Since we are using the Blackboard message boards (discussion boards, discussion forums, bulletin boards, whatever you want to call them) in this course, it is important that everyone clearly understand how you should make use of them. Fortunately, if you keep in mind one simple rule, you should be okay:
The message boards are a part of this math class. Therefore, you should behave in using them like you would in a real classroom.
Everything else pretty much follows from this. The official ACC policy on classroom behavior is:
Classroom behavior should support and enhance learning. Behavior that disrupts the learning process will be dealt with appropriately, which may include having the student leave class for the rest of that day. In serious cases, disruptive behavior may lead to a student being withdrawn from the class. ACC's policy on student discipline can be found in the Student Handbook page 32 or on the web at: http://www.austincc.edu/handbook/ You might also want to check out: http://dl.austincc.edu/students/StudentHandbook.pdf
In particular, when you are posting to the message boards, please follow these rules:
Honestly, I think most of these things are pretty obvious if everyone just uses common sense.

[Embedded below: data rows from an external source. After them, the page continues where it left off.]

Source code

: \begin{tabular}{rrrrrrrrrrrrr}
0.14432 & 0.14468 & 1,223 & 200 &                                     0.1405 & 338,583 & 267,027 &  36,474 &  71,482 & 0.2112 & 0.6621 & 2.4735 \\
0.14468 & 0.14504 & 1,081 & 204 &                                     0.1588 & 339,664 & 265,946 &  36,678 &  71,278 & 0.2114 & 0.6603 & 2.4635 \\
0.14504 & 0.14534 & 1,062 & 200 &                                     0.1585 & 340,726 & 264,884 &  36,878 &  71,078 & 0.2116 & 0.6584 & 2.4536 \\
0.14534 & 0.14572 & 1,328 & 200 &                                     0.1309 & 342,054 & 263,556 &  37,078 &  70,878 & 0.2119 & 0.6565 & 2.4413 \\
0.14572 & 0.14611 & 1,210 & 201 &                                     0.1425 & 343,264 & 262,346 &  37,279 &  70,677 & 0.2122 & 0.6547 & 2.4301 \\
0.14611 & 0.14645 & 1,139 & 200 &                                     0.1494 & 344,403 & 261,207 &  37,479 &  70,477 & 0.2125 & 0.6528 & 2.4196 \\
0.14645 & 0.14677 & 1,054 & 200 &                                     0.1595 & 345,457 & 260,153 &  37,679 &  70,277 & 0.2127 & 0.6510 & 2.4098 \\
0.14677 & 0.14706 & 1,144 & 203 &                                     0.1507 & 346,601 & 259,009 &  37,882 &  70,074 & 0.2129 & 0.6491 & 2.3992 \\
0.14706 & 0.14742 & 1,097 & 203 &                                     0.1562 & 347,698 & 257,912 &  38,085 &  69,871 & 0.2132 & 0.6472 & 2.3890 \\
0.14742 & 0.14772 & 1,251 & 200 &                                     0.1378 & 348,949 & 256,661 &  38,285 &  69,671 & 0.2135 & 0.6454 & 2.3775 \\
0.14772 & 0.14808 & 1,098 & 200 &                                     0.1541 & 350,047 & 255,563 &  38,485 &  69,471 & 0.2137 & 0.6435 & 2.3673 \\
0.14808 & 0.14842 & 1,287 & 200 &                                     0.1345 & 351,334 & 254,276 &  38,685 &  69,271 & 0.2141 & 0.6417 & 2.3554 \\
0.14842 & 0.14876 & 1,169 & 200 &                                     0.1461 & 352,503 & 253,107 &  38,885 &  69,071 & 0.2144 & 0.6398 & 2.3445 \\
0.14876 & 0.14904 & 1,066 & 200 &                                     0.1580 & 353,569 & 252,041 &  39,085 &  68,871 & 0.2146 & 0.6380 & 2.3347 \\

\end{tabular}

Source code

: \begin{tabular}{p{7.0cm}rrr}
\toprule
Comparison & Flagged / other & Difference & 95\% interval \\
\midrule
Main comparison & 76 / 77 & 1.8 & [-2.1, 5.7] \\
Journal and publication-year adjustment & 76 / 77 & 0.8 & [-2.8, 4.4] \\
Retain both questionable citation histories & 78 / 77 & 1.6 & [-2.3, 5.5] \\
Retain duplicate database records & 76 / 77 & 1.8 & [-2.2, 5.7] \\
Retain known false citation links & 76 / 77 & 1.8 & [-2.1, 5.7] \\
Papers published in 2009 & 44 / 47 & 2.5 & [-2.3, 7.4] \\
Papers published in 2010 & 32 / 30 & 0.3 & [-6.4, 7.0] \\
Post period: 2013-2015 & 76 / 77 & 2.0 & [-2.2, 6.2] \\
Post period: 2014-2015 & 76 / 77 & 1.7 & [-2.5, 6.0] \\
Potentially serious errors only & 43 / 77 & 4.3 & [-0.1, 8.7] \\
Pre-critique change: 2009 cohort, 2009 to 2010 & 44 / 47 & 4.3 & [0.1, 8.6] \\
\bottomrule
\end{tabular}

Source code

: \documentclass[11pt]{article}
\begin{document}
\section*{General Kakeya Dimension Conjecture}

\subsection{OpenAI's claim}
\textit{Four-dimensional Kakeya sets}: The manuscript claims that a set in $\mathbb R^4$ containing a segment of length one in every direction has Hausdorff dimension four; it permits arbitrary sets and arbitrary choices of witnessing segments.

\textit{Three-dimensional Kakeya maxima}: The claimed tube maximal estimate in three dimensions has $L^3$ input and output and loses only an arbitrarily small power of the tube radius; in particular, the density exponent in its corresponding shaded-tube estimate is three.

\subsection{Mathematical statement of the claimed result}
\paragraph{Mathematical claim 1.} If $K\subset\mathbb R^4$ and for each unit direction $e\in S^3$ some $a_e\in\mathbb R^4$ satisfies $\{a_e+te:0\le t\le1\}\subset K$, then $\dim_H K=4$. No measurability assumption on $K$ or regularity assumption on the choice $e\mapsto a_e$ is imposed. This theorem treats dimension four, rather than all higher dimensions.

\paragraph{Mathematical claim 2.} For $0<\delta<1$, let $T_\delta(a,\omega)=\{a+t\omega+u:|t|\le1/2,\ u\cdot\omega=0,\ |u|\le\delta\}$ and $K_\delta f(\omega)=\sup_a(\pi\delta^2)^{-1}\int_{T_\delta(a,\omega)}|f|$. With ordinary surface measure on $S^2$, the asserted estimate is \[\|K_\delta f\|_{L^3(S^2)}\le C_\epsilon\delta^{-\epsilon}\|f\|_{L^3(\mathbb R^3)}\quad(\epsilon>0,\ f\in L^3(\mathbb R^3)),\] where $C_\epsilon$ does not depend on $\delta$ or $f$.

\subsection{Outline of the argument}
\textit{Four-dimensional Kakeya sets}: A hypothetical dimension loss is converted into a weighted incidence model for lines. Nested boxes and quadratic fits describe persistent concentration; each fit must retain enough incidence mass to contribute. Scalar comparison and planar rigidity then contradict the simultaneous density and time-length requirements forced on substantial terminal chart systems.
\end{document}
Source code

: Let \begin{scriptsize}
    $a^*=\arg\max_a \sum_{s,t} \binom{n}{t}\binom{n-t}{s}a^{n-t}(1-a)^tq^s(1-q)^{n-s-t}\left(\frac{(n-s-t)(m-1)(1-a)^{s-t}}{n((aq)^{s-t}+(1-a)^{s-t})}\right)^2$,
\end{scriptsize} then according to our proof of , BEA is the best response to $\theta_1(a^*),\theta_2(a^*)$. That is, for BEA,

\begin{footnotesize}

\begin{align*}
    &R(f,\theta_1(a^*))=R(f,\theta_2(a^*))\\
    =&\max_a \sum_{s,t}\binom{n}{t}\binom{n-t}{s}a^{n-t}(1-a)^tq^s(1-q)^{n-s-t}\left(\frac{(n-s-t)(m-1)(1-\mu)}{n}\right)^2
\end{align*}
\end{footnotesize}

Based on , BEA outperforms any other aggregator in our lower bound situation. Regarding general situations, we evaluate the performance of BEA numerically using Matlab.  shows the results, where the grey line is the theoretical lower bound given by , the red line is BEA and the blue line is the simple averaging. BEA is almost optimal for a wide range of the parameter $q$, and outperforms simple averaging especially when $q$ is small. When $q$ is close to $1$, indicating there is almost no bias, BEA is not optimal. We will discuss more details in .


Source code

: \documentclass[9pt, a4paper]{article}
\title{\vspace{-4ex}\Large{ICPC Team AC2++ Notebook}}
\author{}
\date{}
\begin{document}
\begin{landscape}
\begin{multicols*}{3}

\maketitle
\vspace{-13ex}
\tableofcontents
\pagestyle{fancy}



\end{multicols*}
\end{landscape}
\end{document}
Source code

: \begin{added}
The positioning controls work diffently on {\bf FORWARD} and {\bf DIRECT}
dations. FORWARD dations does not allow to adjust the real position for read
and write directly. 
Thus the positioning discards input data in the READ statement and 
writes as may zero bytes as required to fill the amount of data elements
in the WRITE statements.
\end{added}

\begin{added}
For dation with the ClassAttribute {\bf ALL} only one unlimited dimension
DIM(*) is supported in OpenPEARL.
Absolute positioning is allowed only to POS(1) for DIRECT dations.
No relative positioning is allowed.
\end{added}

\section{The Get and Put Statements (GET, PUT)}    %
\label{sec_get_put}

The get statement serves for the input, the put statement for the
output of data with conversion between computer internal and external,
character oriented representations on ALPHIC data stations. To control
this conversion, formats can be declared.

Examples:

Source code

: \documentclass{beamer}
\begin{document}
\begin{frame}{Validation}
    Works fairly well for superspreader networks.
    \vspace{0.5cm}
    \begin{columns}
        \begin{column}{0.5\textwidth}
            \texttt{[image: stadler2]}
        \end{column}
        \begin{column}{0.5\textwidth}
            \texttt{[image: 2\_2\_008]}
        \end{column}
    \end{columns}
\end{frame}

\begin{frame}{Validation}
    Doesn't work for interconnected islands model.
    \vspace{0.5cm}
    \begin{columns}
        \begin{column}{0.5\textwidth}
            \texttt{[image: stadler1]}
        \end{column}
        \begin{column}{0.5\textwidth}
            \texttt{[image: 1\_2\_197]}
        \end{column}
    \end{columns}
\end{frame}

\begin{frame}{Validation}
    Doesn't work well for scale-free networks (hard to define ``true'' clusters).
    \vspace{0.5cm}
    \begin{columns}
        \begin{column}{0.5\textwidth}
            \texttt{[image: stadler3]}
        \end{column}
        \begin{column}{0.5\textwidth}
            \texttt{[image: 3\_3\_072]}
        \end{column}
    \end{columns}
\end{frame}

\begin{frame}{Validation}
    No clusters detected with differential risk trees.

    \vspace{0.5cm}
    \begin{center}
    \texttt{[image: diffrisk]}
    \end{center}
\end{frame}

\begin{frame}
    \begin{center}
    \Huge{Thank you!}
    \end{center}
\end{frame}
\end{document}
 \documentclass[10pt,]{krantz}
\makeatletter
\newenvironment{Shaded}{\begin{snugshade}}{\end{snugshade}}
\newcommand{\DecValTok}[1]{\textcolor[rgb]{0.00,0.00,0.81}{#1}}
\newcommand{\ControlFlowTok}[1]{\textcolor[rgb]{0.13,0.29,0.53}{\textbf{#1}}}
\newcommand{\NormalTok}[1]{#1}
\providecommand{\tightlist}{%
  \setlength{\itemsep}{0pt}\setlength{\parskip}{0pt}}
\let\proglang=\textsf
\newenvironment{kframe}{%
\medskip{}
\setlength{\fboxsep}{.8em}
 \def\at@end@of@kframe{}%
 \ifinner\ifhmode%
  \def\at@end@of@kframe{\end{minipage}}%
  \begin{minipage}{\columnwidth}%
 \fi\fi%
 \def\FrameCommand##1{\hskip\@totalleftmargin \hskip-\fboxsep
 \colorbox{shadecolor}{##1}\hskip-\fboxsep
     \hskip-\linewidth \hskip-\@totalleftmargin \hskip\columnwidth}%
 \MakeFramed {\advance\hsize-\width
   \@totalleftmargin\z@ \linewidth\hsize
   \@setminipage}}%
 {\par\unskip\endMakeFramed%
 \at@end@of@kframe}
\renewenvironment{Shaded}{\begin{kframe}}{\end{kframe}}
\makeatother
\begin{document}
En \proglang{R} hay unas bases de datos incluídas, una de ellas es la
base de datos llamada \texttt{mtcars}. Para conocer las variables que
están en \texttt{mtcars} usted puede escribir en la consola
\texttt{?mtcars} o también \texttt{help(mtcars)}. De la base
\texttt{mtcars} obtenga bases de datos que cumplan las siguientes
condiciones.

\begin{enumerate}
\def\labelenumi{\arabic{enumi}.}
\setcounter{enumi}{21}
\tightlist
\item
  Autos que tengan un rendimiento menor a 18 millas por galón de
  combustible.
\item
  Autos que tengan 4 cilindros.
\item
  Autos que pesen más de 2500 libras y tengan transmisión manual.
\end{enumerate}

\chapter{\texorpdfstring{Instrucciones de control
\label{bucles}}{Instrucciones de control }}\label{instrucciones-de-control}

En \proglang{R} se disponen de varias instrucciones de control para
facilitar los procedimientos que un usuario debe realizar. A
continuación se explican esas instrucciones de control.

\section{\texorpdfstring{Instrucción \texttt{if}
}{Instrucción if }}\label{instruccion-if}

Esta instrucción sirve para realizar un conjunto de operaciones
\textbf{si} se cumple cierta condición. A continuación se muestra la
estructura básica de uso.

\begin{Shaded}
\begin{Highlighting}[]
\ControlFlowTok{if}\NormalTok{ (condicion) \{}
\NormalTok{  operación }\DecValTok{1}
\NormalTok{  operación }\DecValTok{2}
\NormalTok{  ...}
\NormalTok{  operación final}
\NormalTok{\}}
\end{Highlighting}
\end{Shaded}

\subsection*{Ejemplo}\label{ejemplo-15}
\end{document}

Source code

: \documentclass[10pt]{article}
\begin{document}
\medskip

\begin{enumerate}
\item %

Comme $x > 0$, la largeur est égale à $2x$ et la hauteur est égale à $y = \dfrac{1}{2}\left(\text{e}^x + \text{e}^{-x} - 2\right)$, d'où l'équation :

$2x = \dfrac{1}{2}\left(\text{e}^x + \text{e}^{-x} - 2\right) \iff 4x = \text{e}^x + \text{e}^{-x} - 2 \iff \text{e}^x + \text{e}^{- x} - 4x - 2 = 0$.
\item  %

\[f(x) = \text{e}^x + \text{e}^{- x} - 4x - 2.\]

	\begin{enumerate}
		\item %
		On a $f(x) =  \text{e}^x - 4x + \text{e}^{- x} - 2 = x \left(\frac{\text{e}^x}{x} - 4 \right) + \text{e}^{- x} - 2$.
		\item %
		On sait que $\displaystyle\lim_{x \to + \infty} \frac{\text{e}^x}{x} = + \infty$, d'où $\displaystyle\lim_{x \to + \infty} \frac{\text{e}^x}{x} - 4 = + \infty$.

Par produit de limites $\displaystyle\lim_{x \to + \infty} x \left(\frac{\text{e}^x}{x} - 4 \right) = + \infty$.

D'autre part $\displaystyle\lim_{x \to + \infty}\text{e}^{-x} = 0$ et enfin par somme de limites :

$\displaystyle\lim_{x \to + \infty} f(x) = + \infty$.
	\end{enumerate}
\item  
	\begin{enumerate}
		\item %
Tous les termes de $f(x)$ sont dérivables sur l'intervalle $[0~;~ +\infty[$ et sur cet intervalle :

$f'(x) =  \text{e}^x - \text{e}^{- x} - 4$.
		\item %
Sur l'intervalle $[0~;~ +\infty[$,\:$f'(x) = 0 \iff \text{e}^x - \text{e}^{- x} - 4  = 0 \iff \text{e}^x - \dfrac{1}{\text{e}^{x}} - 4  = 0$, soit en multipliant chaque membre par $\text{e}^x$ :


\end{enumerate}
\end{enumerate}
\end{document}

I will not generally jump in to answer questions right away. If someone else can answer it, I would rather they got a chance first (otherwise nobody would ever get all their class participation points in...). However, I will try to keep tabs on the answers that are given and the questions that haven't gotten answered yet. If someone's answer isn't correct, I will try to jump in and make a comment (don't worry, I'm not going to try to embarrass anyone; everyone makes mistakes, including me). If a question has gone unanswered for a while, I will also try to post an answer. If I miss your question, however, please feel free to send me an email.
When you post anything to the message boards, please remember that everyone in the class can read what you have written. If you don't want your message to be public, then you should send it via private email (to me or the other person). Also, I suggest that you don't post private personal information (for example, phone number, address, grades, etc., about yourself or anyone else) on the message boards. If you want to send someone your phone number, you should really send that via email.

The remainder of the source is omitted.